━━━ MATERIAL PROVIDED ━━━
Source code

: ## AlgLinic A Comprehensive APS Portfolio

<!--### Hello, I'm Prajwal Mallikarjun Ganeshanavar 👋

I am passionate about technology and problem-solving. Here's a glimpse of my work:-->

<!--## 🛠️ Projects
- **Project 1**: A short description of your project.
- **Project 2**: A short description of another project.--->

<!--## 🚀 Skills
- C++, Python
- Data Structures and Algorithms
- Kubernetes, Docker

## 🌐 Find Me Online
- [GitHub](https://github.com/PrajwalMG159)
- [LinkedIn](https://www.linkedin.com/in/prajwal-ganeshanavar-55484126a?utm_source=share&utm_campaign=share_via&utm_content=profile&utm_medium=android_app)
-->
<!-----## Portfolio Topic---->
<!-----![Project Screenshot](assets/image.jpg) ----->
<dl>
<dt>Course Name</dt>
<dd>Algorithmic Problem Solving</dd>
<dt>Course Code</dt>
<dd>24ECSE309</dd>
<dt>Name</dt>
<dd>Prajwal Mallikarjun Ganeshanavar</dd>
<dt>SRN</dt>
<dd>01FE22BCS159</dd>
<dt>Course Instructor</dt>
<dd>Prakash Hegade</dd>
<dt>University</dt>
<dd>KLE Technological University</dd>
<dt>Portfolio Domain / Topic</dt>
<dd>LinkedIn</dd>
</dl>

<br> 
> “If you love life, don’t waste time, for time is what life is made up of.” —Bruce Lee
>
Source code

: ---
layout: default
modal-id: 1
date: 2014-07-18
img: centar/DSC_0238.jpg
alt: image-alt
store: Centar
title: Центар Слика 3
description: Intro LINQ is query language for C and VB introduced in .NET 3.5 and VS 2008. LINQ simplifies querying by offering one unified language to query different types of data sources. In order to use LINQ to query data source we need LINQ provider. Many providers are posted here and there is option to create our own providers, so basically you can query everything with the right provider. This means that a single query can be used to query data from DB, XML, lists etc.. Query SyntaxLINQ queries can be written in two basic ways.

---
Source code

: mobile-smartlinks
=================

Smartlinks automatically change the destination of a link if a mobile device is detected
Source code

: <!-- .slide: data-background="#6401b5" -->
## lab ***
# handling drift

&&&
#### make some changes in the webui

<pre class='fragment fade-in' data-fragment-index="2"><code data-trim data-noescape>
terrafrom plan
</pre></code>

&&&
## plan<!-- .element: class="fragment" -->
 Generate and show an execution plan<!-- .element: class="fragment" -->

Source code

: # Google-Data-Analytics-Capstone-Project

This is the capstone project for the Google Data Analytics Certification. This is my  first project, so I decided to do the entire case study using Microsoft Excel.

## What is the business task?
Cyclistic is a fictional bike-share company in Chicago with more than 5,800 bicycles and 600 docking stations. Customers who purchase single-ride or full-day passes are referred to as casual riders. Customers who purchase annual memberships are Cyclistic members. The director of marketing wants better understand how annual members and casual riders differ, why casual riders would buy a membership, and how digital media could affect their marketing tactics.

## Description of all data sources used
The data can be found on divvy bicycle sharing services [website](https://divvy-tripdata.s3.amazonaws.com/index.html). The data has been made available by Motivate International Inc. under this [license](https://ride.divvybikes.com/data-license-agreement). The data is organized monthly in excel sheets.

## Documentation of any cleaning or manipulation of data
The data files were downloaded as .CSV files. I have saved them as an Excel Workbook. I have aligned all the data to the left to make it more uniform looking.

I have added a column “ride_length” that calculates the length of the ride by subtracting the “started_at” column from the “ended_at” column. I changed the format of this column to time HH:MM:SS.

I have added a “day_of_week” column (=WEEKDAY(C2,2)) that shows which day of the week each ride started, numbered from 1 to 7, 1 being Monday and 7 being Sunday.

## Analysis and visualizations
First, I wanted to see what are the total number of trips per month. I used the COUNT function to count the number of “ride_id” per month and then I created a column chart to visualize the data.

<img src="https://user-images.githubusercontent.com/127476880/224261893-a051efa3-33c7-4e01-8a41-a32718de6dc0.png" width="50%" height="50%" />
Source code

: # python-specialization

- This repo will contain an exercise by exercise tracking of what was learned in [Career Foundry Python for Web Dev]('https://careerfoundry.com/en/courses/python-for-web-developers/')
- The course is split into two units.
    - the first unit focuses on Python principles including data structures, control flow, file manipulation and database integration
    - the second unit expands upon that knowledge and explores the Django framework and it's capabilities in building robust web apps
━━━
**WHAT TO DO**
Each line of the data must be set down again as it is.

**TASK RESPONSE**
Source code

: ## AlgLinic A Comprehensive APS Portfolio

<!--### Hello, I'm Prajwal Mallikarjun Ganeshanavar 👋

I am passionate about technology and problem-solving. Here's a glimpse of my work:-->

<!--## 🛠️ Projects
- **Project 1**: A short description of your project.
- **Project 2**: A short description of another project.--->

<!--## 🚀 Skills
- C++, Python
- Data Structures and Algorithms
- Kubernetes, Docker

## 🌐 Find Me Online
- [GitHub](https://github.com/PrajwalMG159)
- [LinkedIn](https://www.linkedin.com/in/prajwal-ganeshanavar-55484126a?utm_source=share&utm_campaign=share_via&utm_content=profile&utm_medium=android_app)
-->
<!-----## Portfolio Topic---->
<!-----![Project Screenshot](assets/image.jpg) ----->
<dl>
<dt>Course Name</dt>
<dd>Algorithmic Problem Solving</dd>
<dt>Course Code</dt>
<dd>24ECSE309</dd>
<dt>Name</dt>
<dd>Prajwal Mallikarjun Ganeshanavar</dd>
<dt>SRN</dt>
<dd>01FE22BCS159</dd>
<dt>Course Instructor</dt>
<dd>Prakash Hegade</dd>
<dt>University</dt>
<dd>KLE Technological University</dd>
<dt>Portfolio Domain / Topic</dt>
<dd>LinkedIn</dd>
</dl>

<br> 
> “If you love life, don’t waste time, for time is what life is made up of.” —Bruce Lee
>
Source code

: ---
layout: default
modal-id: 1
date: 2014-07-18
img: centar/DSC_0238.jpg
alt: image-alt
store: Centar
title: Центар Слика 3
description: Intro LINQ is query language for C and VB introduced in .NET 3.5 and VS 2008. LINQ simplifies querying by offering one unified language to query different types of data sources. In order to use LINQ to query data source we need LINQ provider. Many providers are posted here and there is option to create our own providers, so basically you can query everything with the right provider. This means that a single query can be used to query data from DB, XML, lists etc.. Query SyntaxLINQ queries can be written in two basic ways.

---
Source code

: mobile-smartlinks
=================

Smartlinks automatically change the destination of a link if a mobile device is detected
Source code

: <!-- .slide: data-background="#6401b5" -->
## lab ***
# handling drift

&&&
#### make some changes in the webui

<pre class='fragment fade-in' data-fragment-index="2"><code data-trim data-noescape>
terrafrom plan
</pre></code>

&&&
## plan<!-- .element: class="fragment" -->
 Generate and show an execution plan<!-- .element: class="fragment" -->

Source code

: # Google-Data-Analytics-Capstone-Project

This is the capstone project for the Google Data Analytics Certification. This is my  first project, so I decided to do the entire case study using Microsoft Excel.

## What is the business task?
Cyclistic is a fictional bike-share company in Chicago with more than 5,800 bicycles and 600 docking stations. Customers who purchase single-ride or full-day passes are referred to as casual riders. Customers who purchase annual memberships are Cyclistic members. The director of marketing wants better understand how annual members and casual riders differ, why casual riders would buy a membership, and how digital media could affect their marketing tactics.

## Description of all data sources used
The data can be found on divvy bicycle sharing services [website](https://divvy-tripdata.s3.amazonaws.com/index.html). The data has been made available by Motivate International Inc. under this [license](https://ride.divvybikes.com/data-license-agreement). The data is organized monthly in excel sheets.

## Documentation of any cleaning or manipulation of data
The data files were downloaded as .CSV files. I have saved them as an Excel Workbook. I have aligned all the data to the left to make it more uniform looking.

I have added a column “ride_length” that calculates the length of the ride by subtracting the “started_at” column from the “ended_at” column. I changed the format of this column to time HH:MM:SS.

I have added a “day_of_week” column (=WEEKDAY(C2,2)) that shows which day of the week each ride started, numbered from 1 to 7, 1 being Monday and 7 being Sunday.

## Analysis and visualizations
First, I wanted to see what are the total number of trips per month. I used the COUNT function to count the number of “ride_id” per month and then I created a column chart to visualize the data.

<img src="https://user-images.githubusercontent.com/127476880/224261893-a051efa3-33c7-4e01-8a41-a32718de6dc0.png" width="50%" height="50%" />
Source code

: # python-specialization

- This repo will contain an exercise by exercise tracking of what was learned in [Career Foundry Python for Web Dev]('https://careerfoundry.com/en/courses/python-for-web-developers/')
- The course is split into two units.
    - the first unit focuses on Python principles including data structures, control flow, file manipulation and database integration
    - the second unit expands upon that knowledge and explores the Django framework and it's capabilities in building robust web apps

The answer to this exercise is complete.